In that respect it is clearly better than anything in the lego thread.  And it’s unique.  And never proposed before.  Sure, you can add BF.  But at that point, you might as well use the computer, in which case using only SO, BB, and BF would be, well, limiting.

A few more points.  The reason “we know the run values for BB and SO” for this purpose is because of Defensive Regression Analysis.  If we relied on the Lindsey-Palmer Markovian model weights of .27 for SO and .33 for BB, that is, if they weren’t both associated with +/-.33 runs saved, it impossible to create a ‘calculuate in your head’ formula.

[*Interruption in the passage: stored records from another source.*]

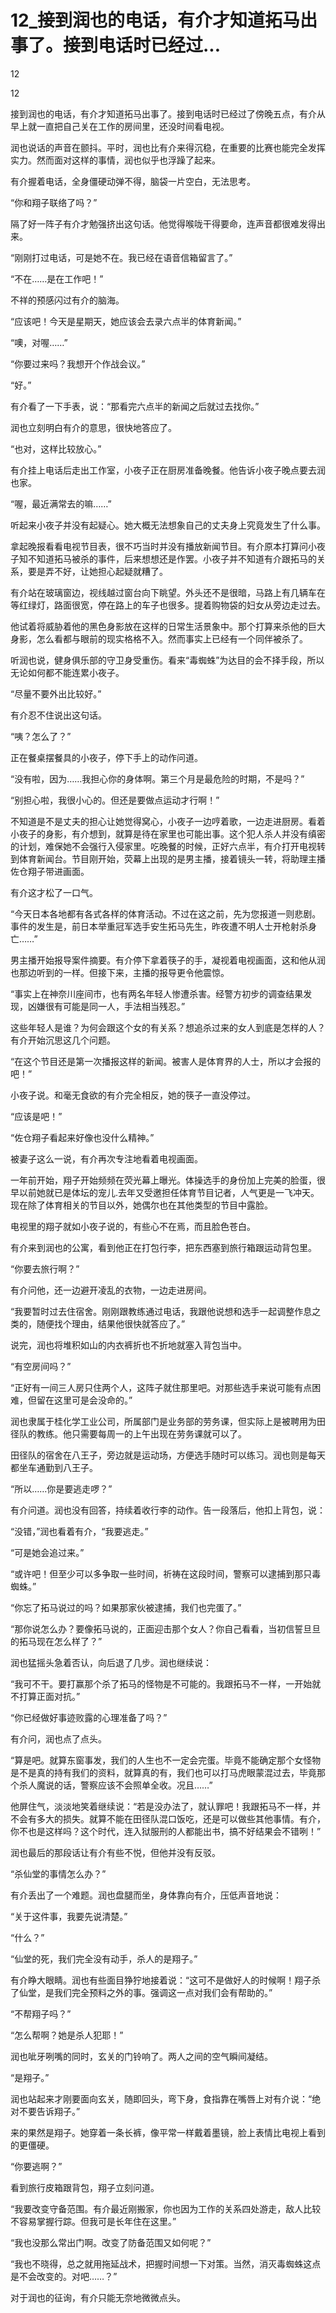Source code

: # 12_接到润也的电话，有介才知道拓马出事了。接到电话时已经过...

12

12

接到润也的电话，有介才知道拓马出事了。接到电话时已经过了傍晚五点，有介从早上就一直把自己关在工作的房间里，还没时间看电视。

润也说话的声音在颤抖。平时，润也比有介来得沉稳，在重要的比赛也能完全发挥实力。然而面对这样的事情，润也似乎也浮躁了起来。

有介握着电话，全身僵硬动弹不得，脑袋一片空白，无法思考。

“你和翔子联络了吗？”

隔了好一阵子有介才勉强挤出这句话。他觉得喉咙干得要命，连声音都很难发得出来。

“刚刚打过电话，可是她不在。我已经在语音信箱留言了。”

“不在……是在工作吧！”

不祥的预感闪过有介的脑海。

“应该吧！今天是星期天，她应该会去录六点半的体育新闻。”

“噢，对喔……”

“你要过来吗？我想开个作战会议。”

“好。”

有介看了一下手表，说：“那看完六点半的新闻之后就过去找你。”

润也立刻明白有介的意思，很快地答应了。

“也对，这样比较放心。”

有介挂上电话后走出工作室，小夜子正在厨房准备晚餐。他告诉小夜子晚点要去润也家。

“喔，最近满常去的嘛……”

听起来小夜子并没有起疑心。她大概无法想象自己的丈夫身上究竟发生了什么事。

拿起晚报看看电视节目表，很不巧当时并没有播放新闻节目。有介原本打算问小夜子知不知道拓马被杀的事件，后来想想还是作罢。小夜子并不知道有介跟拓马的关系，要是弄不好，让她担心起疑就糟了。

有介站在玻璃窗边，视线越过窗台向下眺望。外头还不是很暗，马路上有几辆车在等红绿灯，路面很宽，停在路上的车子也很多。提着购物袋的妇女从旁边走过去。

他试着将威胁着他的黑色身影放在这样的日常生活景象中。那个打算来杀他的巨大身影，怎么看都与眼前的现实格格不入。然而事实上已经有一个同伴被杀了。

听润也说，健身俱乐部的守卫身受重伤。看来“毒蜘蛛”为达目的会不择手段，所以无论如何都不能连累小夜子。

“尽量不要外出比较好。”

有介忍不住说出这句话。

“咦？怎么了？”

正在餐桌摆餐具的小夜子，停下手上的动作问道。

“没有啦，因为……我担心你的身体啊。第三个月是最危险的时期，不是吗？”

“别担心啦，我很小心的。但还是要做点运动才行啊！”

不知道是不是丈夫的担心让她觉得窝心，小夜子一边哼着歌，一边走进厨房。看着小夜子的身影，有介想到，就算是待在家里也可能出事。这个犯人杀人并没有缜密的计划，难保她不会强行入侵家里。吃晚餐的时候，正好六点半，有介打开电视转到体育新闻台。节目刚开始，荧幕上出现的是男主播，接着镜头一转，将助理主播佐仓翔子带进画面。

有介这才松了一口气。

“今天日本各地都有各式各样的体育活动。不过在这之前，先为您报道一则悲剧。事件的发生是，前日本举重冠军选手安生拓马先生，昨夜遭不明人士开枪射杀身亡……”

男主播开始报导案件摘要。有介停下拿着筷子的手，凝视着电视画面，这和他从润也那边听到的一样。但接下来，主播的报导更令他震惊。

“事实上在神奈川座间市，也有两名年轻人惨遭杀害。经警方初步的调查结果发现，凶嫌很有可能是同一人，手法相当残忍。”

这些年轻人是谁？为何会跟这个女的有关系？想追杀过来的女人到底是怎样的人？有介开始沉思这几个问题。

“在这个节目还是第一次播报这样的新闻。被害人是体育界的人士，所以才会报的吧！”

小夜子说。和毫无食欲的有介完全相反，她的筷子一直没停过。

“应该是吧！”

“佐仓翔子看起来好像也没什么精神。”

被妻子这么一说，有介再次专注地看着电视画面。

一年前开始，翔子开始频频在荧光幕上曝光。体操选手的身份加上完美的脸蛋，很早以前她就已是体坛的宠儿.去年又受邀担任体育节目记者，人气更是一飞冲天。现在除了体育相关的节目以外，她偶尔也在其他类型的节目中露脸。

电视里的翔子就如小夜子说的，有些心不在焉，而且脸色苍白。

有介来到润也的公寓，看到他正在打包行李，把东西塞到旅行箱跟运动背包里。

“你要去旅行啊？”

有介问他，还一边避开凌乱的衣物，一边走进房间。

“我要暂时过去住宿舍。刚刚跟教练通过电话，我跟他说想和选手一起调整作息之类的，随便找个理由，结果他很快就答应了。”

说完，润也将堆积如山的内衣裤折也不折地就塞入背包当中。

“有空房间吗？”

“正好有一间三人房只住两个人，这阵子就住那里吧。对那些选手来说可能有点困难，但留在这里可是会没命的。”

润也隶属于桂化学工业公司，所属部门是业务部的劳务课，但实际上是被聘用为田径队的教练。他只需要每周一的上午出现在劳务课就可以了。

田径队的宿舍在八王子，旁边就是运动场，方便选手随时可以练习。润也则是每天都坐车通勤到八王子。

“所以……你是要逃走啰？”

有介问道。润也没有回答，持续着收行李的动作。告一段落后，他扣上背包，说：

“没错，”润也看着有介，“我要逃走。”

“可是她会追过来。”

“或许吧！但至少可以多争取一些时间，祈祷在这段时间，警察可以逮捕到那只毒蜘蛛。”

“你忘了拓马说过的吗？如果那家伙被逮捕，我们也完蛋了。”

“那你说怎么办？要像拓马说的，正面迎击那个女人？你自己看看，当初信誓旦旦的拓马现在怎么样了？”

润也猛摇头急着否认，向后退了几步。润也继续说：

“我可不干。要打赢那个杀了拓马的怪物是不可能的。我跟拓马不一样，一开始就不打算正面对抗。”

“你已经做好事迹败露的心理准备了吗？”

有介问，润也点了点头。

“算是吧。就算东窗事发，我们的人生也不一定会完蛋。毕竟不能确定那个女怪物是不是真的持有我们的资料，就算真的有，我们也可以打马虎眼蒙混过去，毕竟那个杀人魔说的话，警察应该不会照单全收。况且……”

他屏住气，淡淡地笑着继续说：“若是没办法了，就认罪吧！我跟拓马不一样，并不会有多大的损失。就算不能在田径队混口饭吃，还是可以做些其他事情。有介，你不也是这样吗？这个时代，连入狱服刑的人都能出书，搞不好结果会不错咧！”

润也最后的那段话让有介有些不悦，但他并没有反驳。

“杀仙堂的事情怎么办？”

有介丢出了一个难题。润也盘腿而坐，身体靠向有介，压低声音地说：

“关于这件事，我要先说清楚。”

“什么？”

“仙堂的死，我们完全没有动手，杀人的是翔子。”

有介睁大眼睛。润也有些面目狰狞地接着说：“这可不是做好人的时候啊！翔子杀了仙堂，是我们完全预料之外的事。强调这一点对我们会有帮助的。”

“不帮翔子吗？”

“怎么帮啊？她是杀人犯耶！”

润也呲牙咧嘴的同时，玄关的门铃响了。两人之间的空气瞬间凝结。

“是翔子。”

润也站起来才刚要面向玄关，随即回头，弯下身，食指靠在嘴唇上对有介说：“绝对不要告诉翔子。”

来的果然是翔子。她穿着一条长裤，像平常一样戴着墨镜，脸上表情比电视上看到的更僵硬。

“你要逃啊？”

看到旅行皮箱跟背包，翔子立刻问道。

“我要改变守备范围。有介最近刚搬家，你也因为工作的关系四处游走，敌人比较不容易掌握行踪。但我可是长年住在这里。”

“我也没那么常出门啊。改变了防备范围又如何呢？”

“我也不晓得，总之就用拖延战术，把握时间想一下对策。当然，消灭毒蜘蛛这点是不会改变的。对吧……？”

对于润也的征询，有介只能无奈地微微点头。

All that happened when I ran DRA for THT 2012 article is that I saw the weights were roughly equal and rougly one-third during the sample seasons used (1989-99; 2002-2010).  The ‘extra’ weight for SO could be accounted for by the fact that it was to a non-trivial degree associated with fewer HR given BF - SO - BB and also somewhat better BABIP.  This statistical relationship, coupled with the fact that there happened to be roughly twice as many SO as BB during that time frame, caused the formula to pop out.

Smyth, yes, it only works “by accident” during the past decade or two when the SO:BB ratio has been approximately 2:1.  I believe I specficially mentioned in The Hardball Times Annual 2012 that the SO:BB ratio has been creeping up in the last couple of years, making the formula less accurate.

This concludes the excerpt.